Thinking in Distros

What it means to treat a pipeline as a distribution

The previous post argued that shipping a suite of models reduces to shipping a software distribution. This post specifies what that means for how we think about pipelines.

The pipeline as assemblage

A pipeline is a concept. It can be informal, but it's most efficient to formalise—then we can standardise and operationalise via automation, or run "hands off". Whether tightly organised or unstructured, a data pipeline has recognisable traits:

So a pipeline must compose inputs and outputs as data and I/O side effects, and adapt to change. That sounds daunting if you don't have a mental model of what the pipeline is (which is natural before you formalise it).

The granularity at which we lock in each of these constitutes the degree to which we can refer to our model pipeline as a deterministic artifact—an assemblage of data and code.

Determinism and adaptability

To take a mundane example: if a step is to add a new data source file where previously it took one, we need to maintain both schema compatibility (e.g. the index column to join on) and also semantic compatibility (e.g. the index must mean the same thing in both datasets).

Naive or careless interventions are what make pipelines adapt poorly to change.

The manifest is the unit of input versioning

As with software, we store the version in the manifest (which may use a dynamic version in the code artifact, but we still count that as being in the manifest). In package managers, a package cannot ship without a versioned manifest.

Likewise for model-data-assemblage as software, the singular corpus is what I am calling a monolithic data source. Of course data sources in the real world are never a single file, and as discussed above we do not wish to limit ourselves to even the same number of data sources. Yet we can always list out the entirety of these sources as a singular manifest.

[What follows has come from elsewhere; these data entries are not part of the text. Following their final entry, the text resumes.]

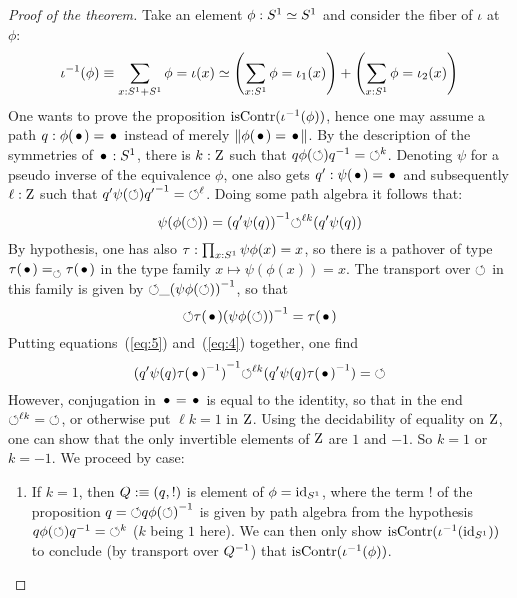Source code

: \documentclass[english,a4]{article}
\def\blank{\_}%
\begin{document}
\begin{proof}[Proof of the theorem]
  Take an element $\phi : {S^1} \simeq {S^1}$ and consider the fiber of
  $\iota$ at $\phi$:
  \begin{equation}
    \label{eq:fiber-iota-two-components}%
    \inv\iota(\phi) \jdeq \sum_{x:\Sc+\Sc} \phi = \iota(x)
    \weq \left(\sum_{x:\Sc}\phi = \iota_1(x)\right) +
    \left(\sum_{x:\Sc}\phi = \iota_2(x)\right)
  \end{equation}
  One wants to prove the proposition $\mathrm{isContr}({\iota}^{-1}(\phi))$,
  hence one may assume a path $q:\phi(\base) = \base$ instead of
  merely $\Trunc{\phi(\base) = \base}$. By the description of the
  symmetries of $\base:\Sc$, there is $k:\mathrm{Z}$ such that
  $q\phi(\mathord{\circlearrowleft}){q}^{-1} = \mathord{\circlearrowleft}^k$. Denoting $\psi$ for a pseudo
  inverse of the equivalence $\phi$, one also gets
  $q':\psi(\base) = \base$ and subsequently $\ell:\mathrm{Z}$ such that
  $q'\psi(\mathord{\circlearrowleft}){q'}^{-1} = \mathord{\circlearrowleft}^\ell$. Doing some path algebra it
  follows that:
  \begin{equation}
    \label{eq:4}
    \psi(\phi(\mathord{\circlearrowleft})) = {(q' \psi(q))}^{-1}\mathord{\circlearrowleft}^{\ell k} (q' \psi(q))
  \end{equation}
  By hypothesis, one has also $\tau : \prod_{x:{S^1}}\psi\phi(x) = x$,
  so there is a pathover of type
  $\pathover {\tau(\base)} {} \Sloop {\tau(\base)}$ in the type family
  $x \mapsto \psi(\phi(x)) = x$. The transport over $\mathord{\circlearrowleft}$ in this
  family is given by $\Sloop \blank \inv{(\psi\phi(\Sloop))}$, so that
  \begin{equation}
    \label{eq:5}
    \Sloop \tau(\base) \inv{(\psi\phi(\Sloop))} = \tau(\base)
  \end{equation}
  Putting equations~(\ref{eq:5}) and~(\ref{eq:4}) together, one find
  \begin{equation}
    \label{eq:6}
    \inv{(q' \psi(q) \inv{\tau(\base)})} \Sloop^{\ell k} (q' \psi(q) \inv{\tau(\base)}) = \Sloop
  \end{equation}
  However, conjugation in $\base = \base$ is equal to the identity, so
  that in the end $\mathord{\circlearrowleft}^{\ell k} = \mathord{\circlearrowleft}$, or otherwise put
  $\ell k = 1$ in $\mathrm{Z}$. Using the decidability of equality on
  $\mathrm{Z}$, one can show that the only invertible elements of $\mathrm{Z}$ are
  $1$ and $-1$. So $k = 1$ or $k = -1$. We proceed by case:
  \begin{enumerate}
  \item If $k=1$, then $Q \mathrel{\hbox{:}\mkern-5mu\equiv} (q, !)$ is element of
    $\phi = \mathord{\mathrm{id}}_{S^1}$, where the term $!$ of the proposition
    $q=\mathord{\circlearrowleft} q {\phi(\mathord{\circlearrowleft})}^{-1}$ is given by path algebra from the
    hypothesis $q\phi(\mathord{\circlearrowleft}){q}^{-1}=\mathord{\circlearrowleft}^k$ ($k$ being $1$ here). We
    can then only show $\mathrm{isContr}({\iota}^{-1}(\mathord{\mathrm{id}}_{S^1}))$ to conclude (by
    transport over ${Q}^{-1}$) that $\mathrm{isContr}({\iota}^{-1}(\phi))$. 


\end{enumerate}
\end{proof}
\end{document}

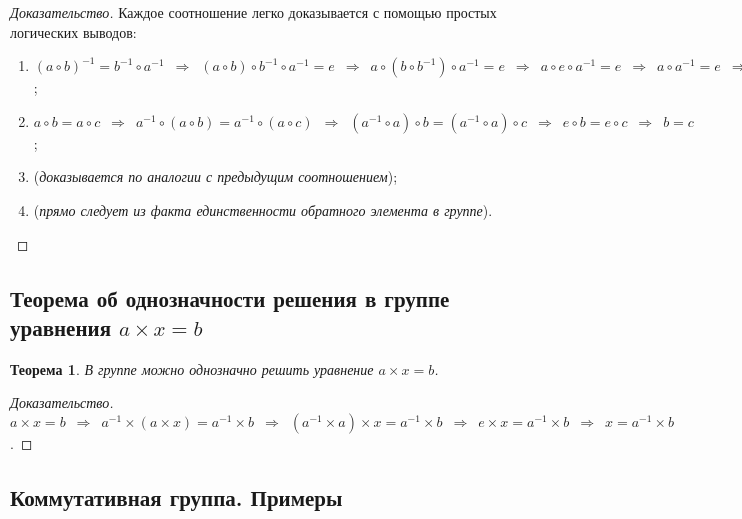 \documentclass{article}
\newtheorem*{theorem*}{Теорема}
\theoremstyle{plain}
\theoremstyle{definition}
\begin{document}
\begin{proof}[Доказательство]
	Каждое соотношение легко доказывается с помощью простых логических выводов:

	\begin{enumerate}
		\item \(
			(a \circ b)^{-1} = b^{-1} \circ a^{-1} \enspace \Rightarrow \enspace
			(a \circ b) \circ b^{-1} \circ a^{-1} {= e} \enspace \Rightarrow \enspace
			a \circ (b \circ b^{-1}) \circ a^{-1} {= e} \enspace \Rightarrow \enspace
			a \circ e \circ a^{-1} {= e} \enspace \Rightarrow \enspace
			a \circ a^{-1} {= e} \enspace \Rightarrow \enspace
			e = e
		\);

		\item \(
			a \circ b = a \circ c \enspace \Rightarrow \enspace
			a^{-1} \circ (a \circ b) = a^{-1} \circ (a \circ c) \enspace \Rightarrow \enspace
			(a^{-1} \circ a) \circ b = (a^{-1} \circ a) \circ c \enspace \Rightarrow \enspace
			e \circ b = e \circ c \enspace \Rightarrow \enspace
			b = c
		\);

		\item (\textit{доказывается по аналогии с предыдущим соотношением});

		\item (\textit{прямо следует из факта единственности обратного элемента в группе}).
	\end{enumerate}
\end{proof}

\subsection{Теорема об однозначности решения в группе уравнения \(a \times x = b\)}

\begin{theorem*}
	В группе можно однозначно решить уравнение \(a \times x = b\).
\end{theorem*}

\begin{proof}[Доказательство]
	\(a \times x = b \enspace \Rightarrow \enspace
	a^{-1} \times (a \times x) = a^{-1} \times b \enspace \Rightarrow \enspace
	(a^{-1} \times a) \times x = a^{-1} \times b \enspace \Rightarrow \enspace
	e \times x = a^{-1} \times b \enspace \Rightarrow \enspace
	x = a^{-1} \times b\).
\end{proof}

\subsection{Коммутативная группа. Примеры}
\end{document}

This definitional resolution implies that an ideal manifest ought also double as an interface (though I would say this is rare to see). In many ways that would be ideal: to unify the enumeration of inputs and the means to access their content. This might look like a "data access layer". In reality most people write ad-hoc interfaces.

One notable exception has been pyproject.toml manifests which have made Python software substantially more reproducible. Yet for data interfaces there is not really the same standardisation.

Flow architectures

In James Urquhart's Flow Architectures, the conundrum of how to capture real-time data as a static asset is solved quite matter-of-factly through queues. Queueing commits a stream to an immutable log which can be versioned. The flow itself remains Heraclitean while its record does not.

My framing applies to data already at rest, or that can be made so. The manifest I describe assumes you can enumerate your inputs and pin them. If your inputs arrive as unbounded streams, you are in the flow architect's territory—but the moment you need to train on them, you freeze them, and then you are back in mine.

The virtue of thinking in distributions is that it is a solved problem. We know how to ship distributions. We version packages, pin dependencies, cut releases, manage compatibility. The conceptual work is recognising that model pipelines are distributions—once you see that, you stop treating reproducibility as a quixotic goal and start treating it as operations.

Questions that seemed hard dissolve. "What data did this train on?" is in the manifest. "Can I reproduce this run?" depends on whether you committed the lockfile. "Which model is in production?" is which version you deployed. These are not ML questions. They are packaging questions, and packaging has straightforward answers.